Analysis and conversion of raw data set to tidy data set was done in following steps

Extracting Feature Names

Extracting feature names from features.txt.
Since only the required features were needed from this huge list of 561 features.Required features were extracted from this list. This could have been done by either randomly searching through the whole list of features and pick columns names that have "mean" or "std" in their names using grep command. But to actually be sure of that we are picking only the necessary columns.
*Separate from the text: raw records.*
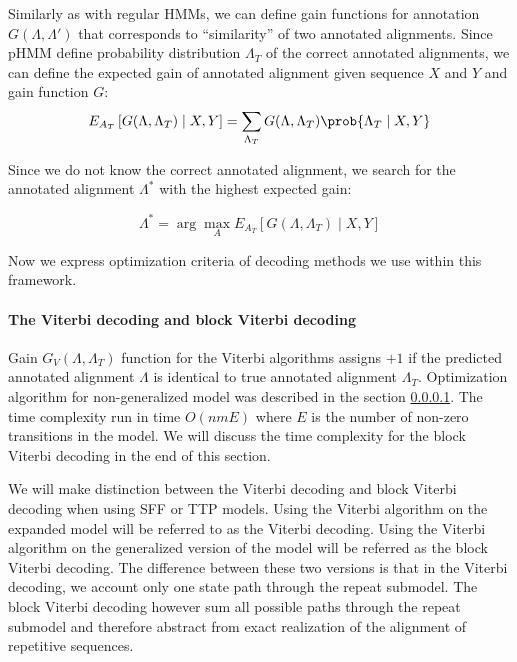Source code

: Similarly as with regular HMMs, we can define gain functions for annotation
$G(\Lambda, \Lambda')$ that corresponds to ``similarity'' of two annotated
alignments.  Since pHMM define probability distribution $\Lambda_T$ of the
correct annotated alignments, we can define the expected gain of annotated
alignment given sequence $X$ and $Y$ and gain function $G$:
\begin{equation}
E_{A_T}\left[G(\Lambda, \Lambda_T)\mid X, Y\right] = 
\sum_{\Lambda_T}G(\Lambda, \Lambda_T)\prob{\Lambda_T\mid X, Y}
\end{equation}

Since we do not know the correct annotated alignment, we search for the
annotated alignment $\Lambda^*$ with the highest expected gain:

\begin{equation}
\Lambda^* = \arg\max_AE_{A_T}\left[G(\Lambda, \Lambda_T)\mid X, Y\right]
\end{equation}

Now we express optimization criteria of decoding methods we use within this
framework. 

\paragraph{The Viterbi decoding and block Viterbi decoding} Gain $G_V(\Lambda,
\Lambda_T)$ function for the Viterbi algorithms assigns $+1$ if the predicted
annotated alignment $\Lambda$ is identical to true annotated alignment
$\Lambda_T$. Optimization algorithm for non-generalized model was described in
the section \ref{}.  The time complexity run in time $O(nmE)$ where $E$ is the
number of non-zero transitions in the model.  We will discuss the time
complexity for the block Viterbi decoding in the end of this section.

We will make distinction between the Viterbi decoding and block Viterbi
decoding when using SFF or TTP models. Using the Viterbi algorithm on the
expanded model will be referred to as the Viterbi decoding. Using the Viterbi
algorithm on the generalized version of the model will be referred as the block
Viterbi decoding. The difference between these two versions is that in the
Viterbi decoding, we account only one state path through the repeat submodel.
The block Viterbi decoding however sum all possible paths through the repeat
submodel and therefore abstract from exact realization of the alignment of
repetitive sequences.


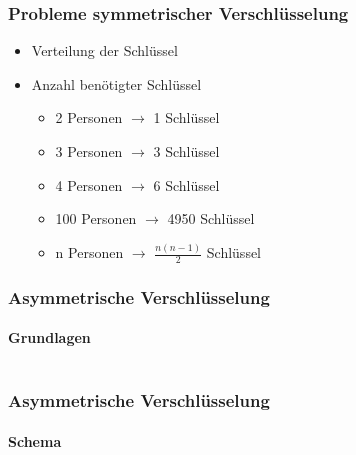 \begin{frame}
  \frametitle{Probleme symmetrischer Verschlüsselung}
  \begin{itemize}
    \item Verteilung der Schlüssel
    \item Anzahl benötigter Schlüssel
    \pause
    \begin{itemize}
      \item 2 Personen $\rightarrow$ 1 Schlüssel
      \item 3 Personen $\rightarrow$ 3 Schlüssel
      \item 4 Personen $\rightarrow$ 6 Schlüssel
      \item 100 Personen $\rightarrow$ 4950 Schlüssel
      \item n Personen $\rightarrow$ $\frac{n(n-1)}{2}$ Schlüssel
    \end{itemize}
  \end{itemize}
\end{frame}

\begin{frame}
  \frametitle{Asymmetrische Verschlüsselung}
  \framesubtitle{Grundlagen}
  \begin{columns}[c]
    \begin{column}{0.5\textwidth}
      \center {}
    \end{column}
    \begin{column}{0.5\textwidth}
      \center {}
    \end{column}
  \end{columns}
\end{frame}

\begin{frame}
  \frametitle{Asymmetrische Verschlüsselung}
  \framesubtitle{Schema}
  \center {}
\end{frame}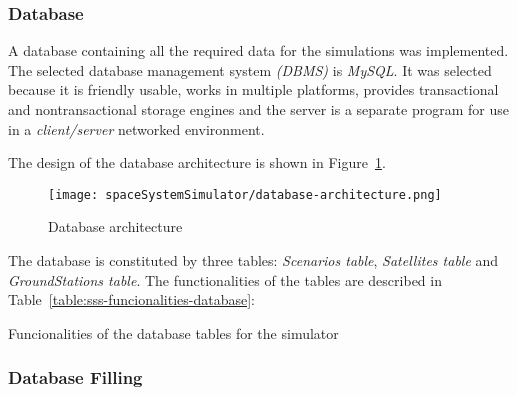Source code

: \subsubsection{Database}

A database containing all the required data for the simulations was
implemented. The selected database management system \emph{(DBMS)} is
\emph{MySQL}. It was selected because it is friendly usable, works in multiple
platforms, provides transactional and nontransactional storage engines and the server is a separate program for use in a \emph{client/server} networked environment.

The design of the database architecture is shown in Figure~\ref{fig:sss-database-architecture}.

\begin{figure}[!h]
\begin{center}
\texttt{[image: spaceSystemSimulator/database-architecture.png]}
\caption{Database architecture}
\label{fig:sss-database-architecture}
\end{center}
\end{figure}

The database is constituted by three tables: \emph{Scenarios table},
\emph{Satellites table} and \emph{GroundStations table}. The functionalities of the tables are described in
Table~\ref{table:sss-funcionalities-database}:

\begin{table}[!htb]
  \centering
  {\small
  
  }
  \caption{Funcionalities of the database tables for the simulator}
  \label{table:sss-funcionalities-database}
\end{table}


\subsubsection{Database Filling}

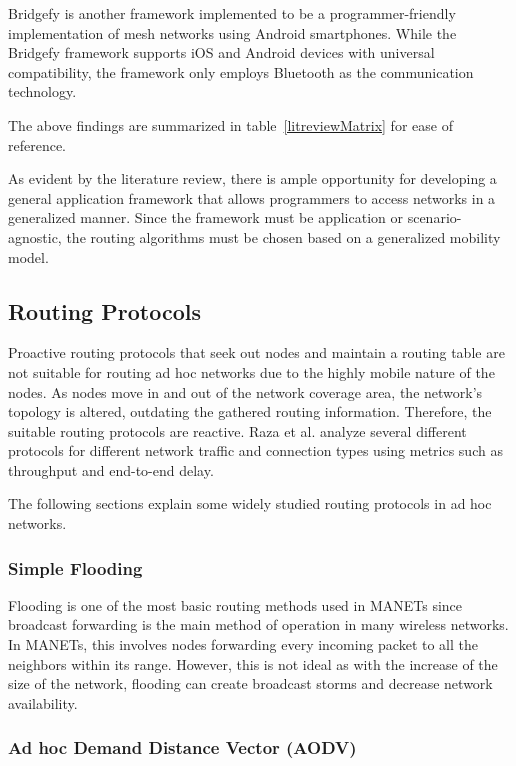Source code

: Bridgefy\cite{bridgefy} is another framework implemented to be a
programmer-friendly implementation of mesh networks using Android smartphones.
While the Bridgefy framework supports iOS and Android devices with universal
compatibility, the framework only employs Bluetooth as the communication
technology.

The above findings are summarized in table~\ref{litreviewMatrix} for ease of reference.

As evident by the literature review, there is ample opportunity for developing
a general application framework that allows programmers to access networks in a
generalized manner. Since the framework must be application or
scenario-agnostic, the routing algorithms must be chosen based on a generalized
mobility model.



\subsection{Routing Protocols}

Proactive routing protocols that seek out nodes and maintain a routing table
are not suitable for routing ad hoc networks due to the highly mobile nature of
the nodes. As nodes move in and out of the network coverage area, the network's
topology is altered, outdating the gathered routing information. Therefore, the
suitable routing protocols are reactive\cite{reina2011}. Raza et
al.\cite{raza2016} analyze several different protocols for different network
traffic and connection types using metrics such as throughput and end-to-end
delay.

The following sections explain some widely studied routing protocols in ad hoc
networks.

\subsubsection{Simple Flooding}

Flooding is one of the most basic routing methods used in MANETs since
broadcast forwarding is the main method of operation in many wireless
networks\cite{chlamtac2003}. In MANETs, this involves nodes forwarding every
incoming packet to all the neighbors within its range. However, this is not
ideal as with the increase of the size of the network, flooding can create
broadcast storms and decrease network availability\cite{chlamtac2003}.

\subsubsection{Ad hoc Demand Distance Vector (AODV) }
Manually extracted the indexes of mean and time duration for time derived, eucleadian norm, fourier transform and angle derivation and use those indexes to extract required feature names and further the same indexes was used to extract required measurements from subject_train.txt & subject_test1.txt This was done as follows. - timeDerivedIndexes<-c(1:6,41:46,81:86,121:126,161:166) eucleadianNormIndexes<-c(201:202,214:215,227:228,240:241,253:254) fftIndexes<-c(266:271,345:350,424:429) angleIndexes<-c(555:561) requiredIndexes<-c(timeDerivedIndexes,eucleadianNormIndexes,fftIndexes,angleIndexes)

Required features(measurements) were extracted from test/train directory from the file subject_train.txt or subject_test.txt and were subsetted using the reqiuiredIndexes created in step 1.

Activity corresponding to each event was taken from y_train.txt or y_test.txt.

Subjectids, features(measurements) and activity vector extracted in step 2,3,4 were column binded using

 requiredSignals=cbind(subjectid,activityVector,requiredSignals)

Step 2,3 and 4 were executed first for train data set and then for test data set and finally both the results were row binded using rbind command.

Merged data obtained in previous step was sorted in the order of first by subject id and then by activity vector to have nice representation in the form of per subject per activity measurements.

Activity labels were taken from activity_labels.txt and a replacement vector was created to replace activity numbers by their actual labels.

activityLabels<-c("1"="WALKING","2"="WALKING_UPSTAIRS","3"="WALKING_DOWNSTAIRS","4"="SITTING","5"="STANDING","6"="LAYING")

Column names were converted into descriptive column names using gsub for replacing some of the patterns such as time for t frequency for f etc.

Data was summarized using summarise_each function of dplyr package using mean as a function and grouped_by subject id.

Finally as a last step cleaned data was written into a cleaned_data.txt file with row.names=FALSE and quote=FALSE parameter.